-- SUPPLIED DATA follows --

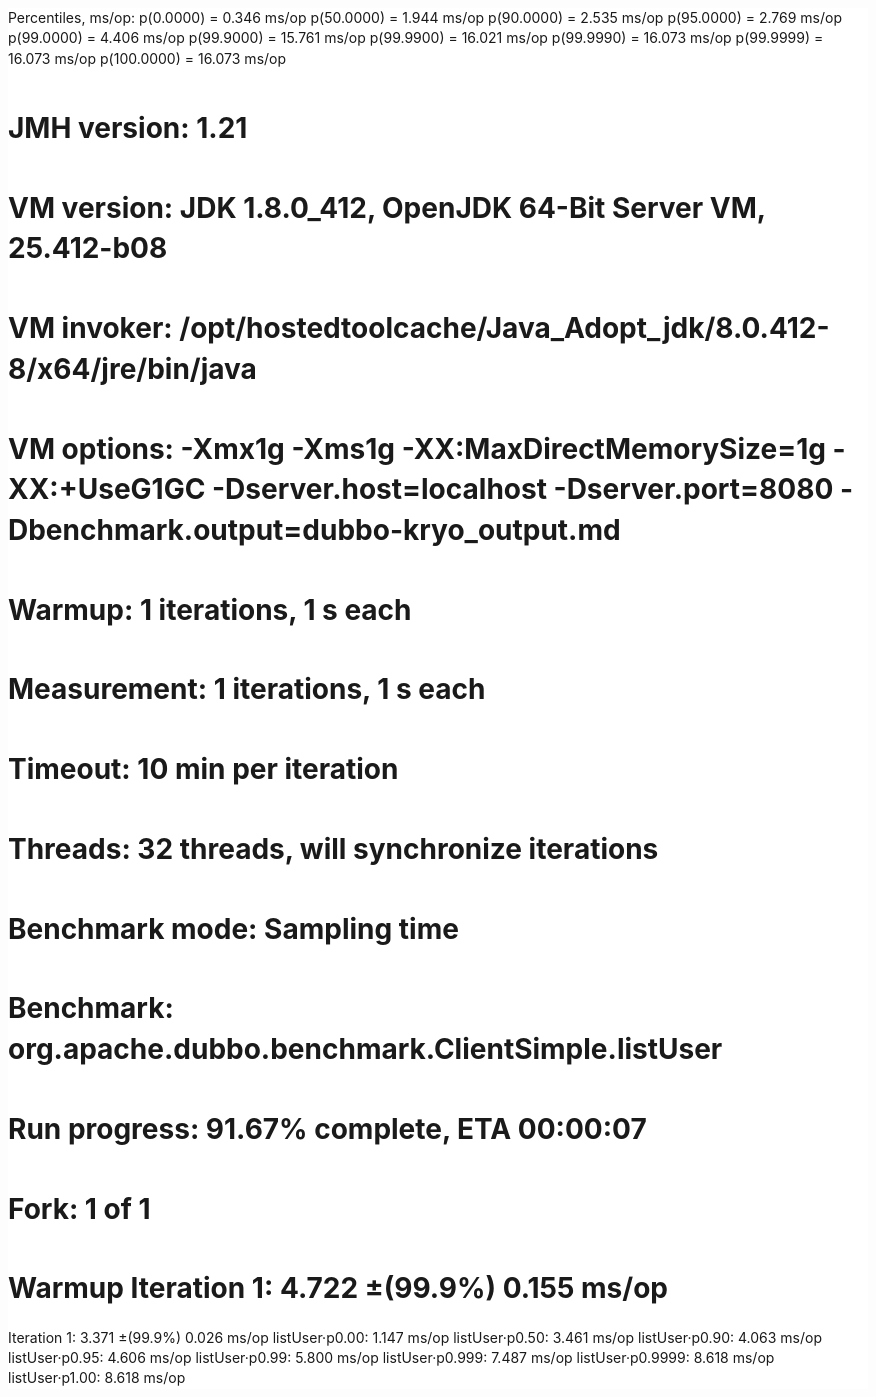   Percentiles, ms/op:
      p(0.0000) =      0.346 ms/op
     p(50.0000) =      1.944 ms/op
     p(90.0000) =      2.535 ms/op
     p(95.0000) =      2.769 ms/op
     p(99.0000) =      4.406 ms/op
     p(99.9000) =     15.761 ms/op
     p(99.9900) =     16.021 ms/op
     p(99.9990) =     16.073 ms/op
     p(99.9999) =     16.073 ms/op
    p(100.0000) =     16.073 ms/op


# JMH version: 1.21
# VM version: JDK 1.8.0_412, OpenJDK 64-Bit Server VM, 25.412-b08
# VM invoker: /opt/hostedtoolcache/Java_Adopt_jdk/8.0.412-8/x64/jre/bin/java
# VM options: -Xmx1g -Xms1g -XX:MaxDirectMemorySize=1g -XX:+UseG1GC -Dserver.host=localhost -Dserver.port=8080 -Dbenchmark.output=dubbo-kryo_output.md
# Warmup: 1 iterations, 1 s each
# Measurement: 1 iterations, 1 s each
# Timeout: 10 min per iteration
# Threads: 32 threads, will synchronize iterations
# Benchmark mode: Sampling time
# Benchmark: org.apache.dubbo.benchmark.ClientSimple.listUser

# Run progress: 91.67% complete, ETA 00:00:07
# Fork: 1 of 1
# Warmup Iteration   1: 4.722 ±(99.9%) 0.155 ms/op
Iteration   1: 3.371 ±(99.9%) 0.026 ms/op
                 listUser·p0.00:   1.147 ms/op
                 listUser·p0.50:   3.461 ms/op
                 listUser·p0.90:   4.063 ms/op
                 listUser·p0.95:   4.606 ms/op
                 listUser·p0.99:   5.800 ms/op
                 listUser·p0.999:  7.487 ms/op
                 listUser·p0.9999: 8.618 ms/op
                 listUser·p1.00:   8.618 ms/op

-- SUPPLIED DATA concluded --

### WHAT YOU HAVE TO DO
A single integer is the expected output: the number of lines in the data that include the word "each".

### COMPLETED TASK
2